[Pw_forum] WFC convergence in NEB calculation

Mon Oct 13 21:54:45 CEST 2008

J K wrote:

>> What else could one try, to get the wfc somehow converged?

Paolo Giannozzi wrote:

>hard to say (especially withouth the ouput). Are you sure that spin  
>polarization
>is not a source of trouble close to the transition state?

I have not tried this up to now, because i would suspect that in a reaction 
where a proton/hydride transfer is involved most species should be more like 
ions and not radicals (of course i might be plain wrong here). 
I was also concerned about this aspect, but when i did a quick and 
rough test calculation, the wfc convergence was not particularly better, and 
one SCF step took a lot longer time. Therefore, i just killed it impatiently 
iirc.

Paolo Giannozzi wrote:

>One possible trick could be to go on with the calculation even if not  
>converged.
>I am actually considering adding yet another option  
>("sloppy_convergence"?)
>doing exactly this. It should be easy: in PW/electrons.f90, set  
>"conv_elec" to
>.true. at the last iteration, after the call to "mix_rho". No warranty.

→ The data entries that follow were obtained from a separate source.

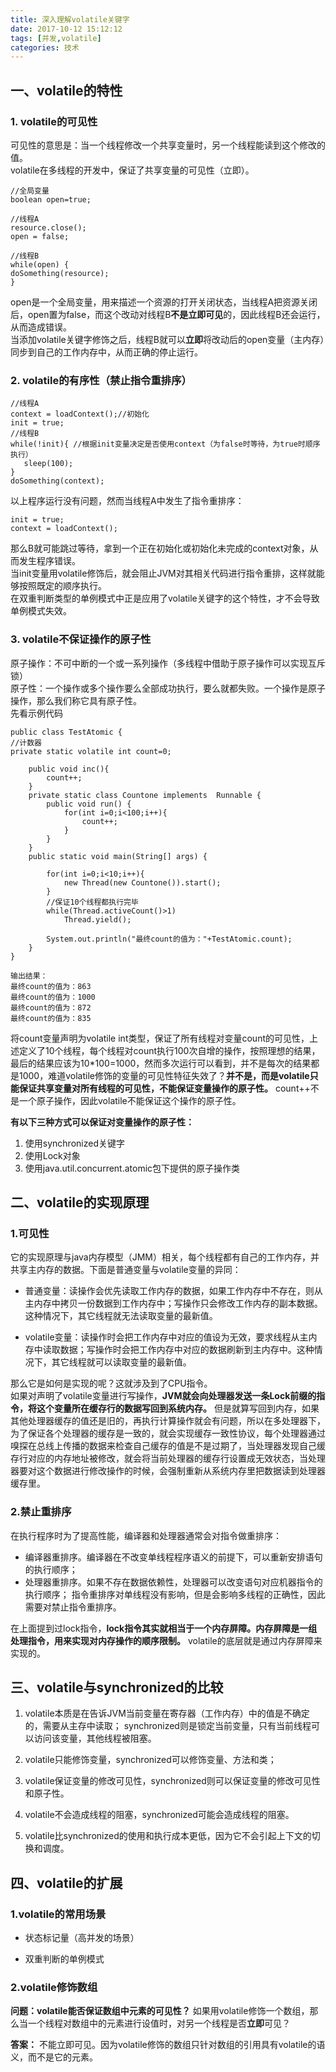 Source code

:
 ```yaml
---
title: 深入理解volatile关键字
date: 2017-10-12 15:12:12
tags: [并发,volatile]
categories: 技术
---
```

## 一、volatile的特性
###   1. volatile的可见性
 可见性的意思是：当一个线程修改一个共享变量时，另一个线程能读到这个修改的值。  
 volatile在多线程的开发中，保证了共享变量的可见性（立即）。
```
//全局变量
boolean open=true;

//线程A
resource.close();
open = false;

//线程B
while(open) {
doSomething(resource);
}
```
open是一个全局变量，用来描述一个资源的打开关闭状态，当线程A把资源关闭后，open置为false，而这个改动对线程B**不是立即可见**的，因此线程B还会运行，从而造成错误。  
当添加volatile关键字修饰之后，线程B就可以**立即**将改动后的open变量（主内存）同步到自己的工作内存中，从而正确的停止运行。


###  2. volatile的有序性（禁止指令重排序）
 

```
//线程A
context = loadContext();//初始化
init = true;
//线程B
while(!init){ //根据init变量决定是否使用context（为false时等待，为true时顺序执行）
   sleep(100);
}
doSomething(context);

```
以上程序运行没有问题，然而当线程A中发生了指令重排序：
```
init = true;
context = loadContext();
```
那么B就可能跳过等待，拿到一个正在初始化或初始化未完成的context对象，从而发生程序错误。  
当init变量用volatile修饰后，就会阻止JVM对其相关代码进行指令重排，这样就能够按照既定的顺序执行。  
 在双重判断类型的单例模式中正是应用了volatile关键字的这个特性，才不会导致单例模式失效。
 
###  3. volatile不保证操作的原子性
原子操作：不可中断的一个或一系列操作（多线程中借助于原子操作可以实现互斥锁）  
原子性：一个操作或多个操作要么全部成功执行，要么就都失败。一个操作是原子操作，那么我们称它具有原子性。  
先看示例代码
```
public class TestAtomic {
//计数器
private static volatile int count=0;
	
	public void inc(){
		count++;
	}
	private static class Countone implements  Runnable {
		public void run() {
			for(int i=0;i<100;i++){
				count++;
			}
		}
	}
	public static void main(String[] args) {
		
		for(int i=0;i<10;i++){
			new Thread(new Countone()).start();
		}
		//保证10个线程都执行完毕
		while(Thread.activeCount()>1)
			Thread.yield();
		
		System.out.println("最终count的值为："+TestAtomic.count);
	}
}
```
```
输出结果：
最终count的值为：863
最终count的值为：1000
最终count的值为：872
最终count的值为：835
```
将count变量声明为volatile int类型，保证了所有线程对变量count的可见性，上述定义了10个线程，每个线程对count执行100次自增的操作，按照理想的结果，最后的结果应该为10*100=1000，然而多次运行可以看到，并不是每次的结果都是1000，难道volatile修饰的变量的可见性特征失效了？**并不是，而是volatile只能保证共享变量对所有线程的可见性，不能保证变量操作的原子性。** count++不是一个原子操作，因此volatile不能保证这个操作的原子性。

**有以下三种方式可以保证对变量操作的原子性：**

 1. 使用synchronized关键字
 2. 使用Lock对象
 3. 使用java.util.concurrent.atomic包下提供的原子操作类

## 二、volatile的实现原理
### 1.可见性
它的实现原理与java内存模型（JMM）相关，每个线程都有自己的工作内存，并共享主内存的数据。下面是普通变量与volatile变量的异同：

 - 普通变量：读操作会优先读取工作内存的数据，如果工作内存中不存在，则从主内存中拷贝一份数据到工作内存中；写操作只会修改工作内存的副本数据。这种情况下，其它线程就无法读取变量的最新值。
 
 - volatile变量：读操作时会把工作内存中对应的值设为无效，要求线程从主内存中读取数据；写操作时会把工作内存中对应的数据刷新到主内存中。这种情况下，其它线程就可以读取变量的最新值。

那么它是如何是实现的呢？这就涉及到了CPU指令。  
如果对声明了volatile变量进行写操作，**JVM就会向处理器发送一条Lock前缀的指令，将这个变量所在缓存行的数据写回到系统内存。** 但是就算写回到内存，如果其他处理器缓存的值还是旧的，再执行计算操作就会有问题，所以在多处理器下，为了保证各个处理器的缓存是一致的，就会实现缓存一致性协议，每个处理器通过嗅探在总线上传播的数据来检查自己缓存的值是不是过期了，当处理器发现自己缓存行对应的内存地址被修改，就会将当前处理器的缓存行设置成无效状态，当处理器要对这个数据进行修改操作的时候，会强制重新从系统内存里把数据读到处理器缓存里。
### 2.禁止重排序
在执行程序时为了提高性能，编译器和处理器通常会对指令做重排序： 

 - 编译器重排序。编译器在不改变单线程程序语义的前提下，可以重新安排语句的执行顺序； 
 - 处理器重排序。如果不存在数据依赖性，处理器可以改变语句对应机器指令的执行顺序； 
指令重排序对单线程没有影响，但是会影响多线程的正确性，因此需要对禁止指令重排序。

在上面提到过lock指令，**lock指令其实就相当于一个内存屏障。内存屏障是一组处理指令，用来实现对内存操作的顺序限制。** volatile的底层就是通过内存屏障来实现的。

## 三、volatile与synchronized的比较

 1. volatile本质是在告诉JVM当前变量在寄存器（工作内存）中的值是不确定的，需要从主存中读取； synchronized则是锁定当前变量，只有当前线程可以访问该变量，其他线程被阻塞。 
 
 2. volatile只能修饰变量，synchronized可以修饰变量、方法和类；  
 
 3. volatile保证变量的修改可见性，synchronized则可以保证变量的修改可见性和原子性。  
 4. volatile不会造成线程的阻塞，synchronized可能会造成线程的阻塞。  
 5. volatile比synchronized的使用和执行成本更低，因为它不会引起上下文的切换和调度。

## 四、volatile的扩展

### 1.volatile的常用场景

 - 状态标记量（高并发的场景）

 - 双重判断的单例模式

### 2.volatile修饰数组

**问题：volatile能否保证数组中元素的可见性？** 如果用volatile修饰一个数组，那么当一个线程对数组中的元素进行设值时，对另一个线程是否**立即**可见？ 

**答案：** 不能立即可见。因为volatile修饰的数组只针对数组的引用具有volatile的语义，而不是它的元素。
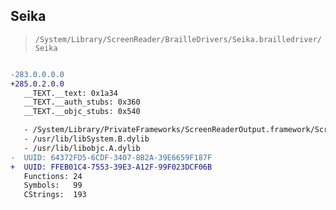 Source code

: ## Seika

> `/System/Library/ScreenReader/BrailleDrivers/Seika.brailledriver/Seika`

```diff

-283.0.0.0.0
+285.0.2.0.0
   __TEXT.__text: 0x1a34
   __TEXT.__auth_stubs: 0x360
   __TEXT.__objc_stubs: 0x540

   - /System/Library/PrivateFrameworks/ScreenReaderOutput.framework/ScreenReaderOutput
   - /usr/lib/libSystem.B.dylib
   - /usr/lib/libobjc.A.dylib
-  UUID: 64372FD5-6CDF-3407-8B2A-39E6659F187F
+  UUID: FFEB01C4-7553-39E3-A12F-99F023DCF06B
   Functions: 24
   Symbols:   99
   CStrings:  193

```
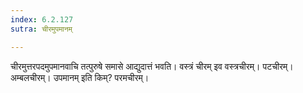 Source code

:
 ```yaml
---
index: 6.2.127
sutra: चीरमुपमानम्

---
```

चीरमुत्तरपदमुपमानवाचि तत्पुरुषे समासे आद्युदात्तं भवति। वस्त्रं चीरम् इव वस्त्रचीरम्। पटचीरम्। अम्बलचीरम्। उपमानम् इति किम्? परमचीरम्। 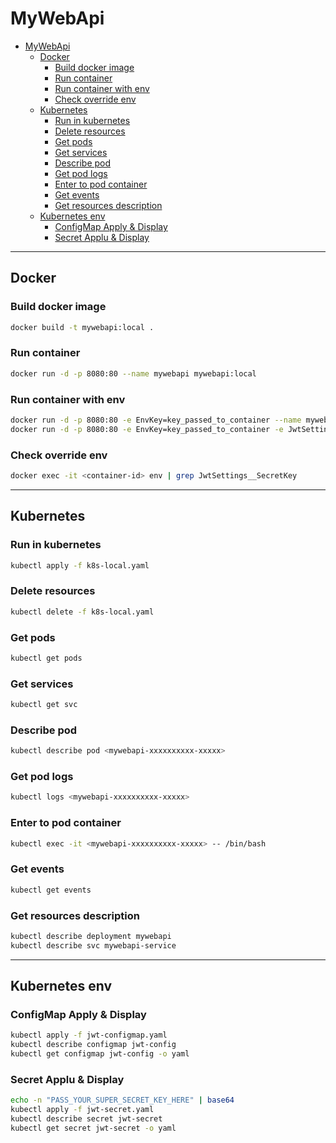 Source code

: # MyWebApi
- [MyWebApi](#mywebapi)
  - [Docker](#docker)
    - [Build docker image](#build-docker-image)
    - [Run container](#run-container)
    - [Run container with env](#run-container-with-env)
    - [Check override env](#check-override-env)
  - [Kubernetes](#kubernetes)
    - [Run in kubernetes](#run-in-kubernetes)
    - [Delete resources](#delete-resources)
    - [Get pods](#get-pods)
    - [Get services](#get-services)
    - [Describe pod](#describe-pod)
    - [Get pod logs](#get-pod-logs)
    - [Enter to pod container](#enter-to-pod-container)
    - [Get events](#get-events)
    - [Get resources description](#get-resources-description)
  - [Kubernetes env](#kubernetes-env)
    - [ConfigMap Apply \& Display](#configmap-apply--display)
    - [Secret Applu \& Display](#secret-applu--display)

---

## Docker
### Build docker image 
```bash
docker build -t mywebapi:local .
```

### Run container
```bash
docker run -d -p 8080:80 --name mywebapi mywebapi:local
```

### Run container with env
```bash
docker run -d -p 8080:80 -e EnvKey=key_passed_to_container --name mywebapi mywebapi:local
docker run -d -p 8080:80 -e EnvKey=key_passed_to_container -e JwtSettings__SecretKey="NewSuperSecretKey12345" --name mywebapi mywebapi:local
```

### Check override env
```bash
docker exec -it <container-id> env | grep JwtSettings__SecretKey
```
---

## Kubernetes
### Run in kubernetes
```bash
kubectl apply -f k8s-local.yaml
```

### Delete resources
```bash
kubectl delete -f k8s-local.yaml
```

### Get pods
```bash
kubectl get pods
```

### Get services
```bash
kubectl get svc
```

### Describe pod
```bash
kubectl describe pod <mywebapi-xxxxxxxxxx-xxxxx>
```

### Get pod logs
```bash
kubectl logs <mywebapi-xxxxxxxxxx-xxxxx>
```

### Enter to pod container
```bash
kubectl exec -it <mywebapi-xxxxxxxxxx-xxxxx> -- /bin/bash
```

### Get events
```bash
kubectl get events
```

### Get resources description
```bash
kubectl describe deployment mywebapi
kubectl describe svc mywebapi-service
```

---

## Kubernetes env

### ConfigMap Apply & Display
```bash
kubectl apply -f jwt-configmap.yaml
kubectl describe configmap jwt-config
kubectl get configmap jwt-config -o yaml
```

### Secret Applu & Display
```bash
echo -n "PASS_YOUR_SUPER_SECRET_KEY_HERE" | base64
kubectl apply -f jwt-secret.yaml
kubectl describe secret jwt-secret
kubectl get secret jwt-secret -o yaml
```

I have done this right after your first response, and recompiled the code with 
the modified routine. I set the maximum number of SCF steps to 150, expecting  
that either the wfc gonna converge in this 150 iterations, or i get 
the forces with that wfc what i have in the given moment after 
150 step. Insted of this i just got a crash and a core dump.

For my case this workaround is not really good anyway, because the wfc is so 
bad (the total energy fluctuates in the very first decimal), that the forces 
would not really make any physical sense. 

J K wrote:

>> Another question: when i restart an NEB calculation, how can i  
>> restart the wfc
>> for those images, which were already converged for a given NEB  
>> iteration?
>> [...] even for those images, where the wfc was converged, i still  
>> need to
>> spend again like 5-9 SCF cycles/image.

Paolo Giannozzi wrote:

>are you sure that the code is using the same set of coordinates that  
>were used
>in the previous calculation? Maybe the restart doesn't work as expected.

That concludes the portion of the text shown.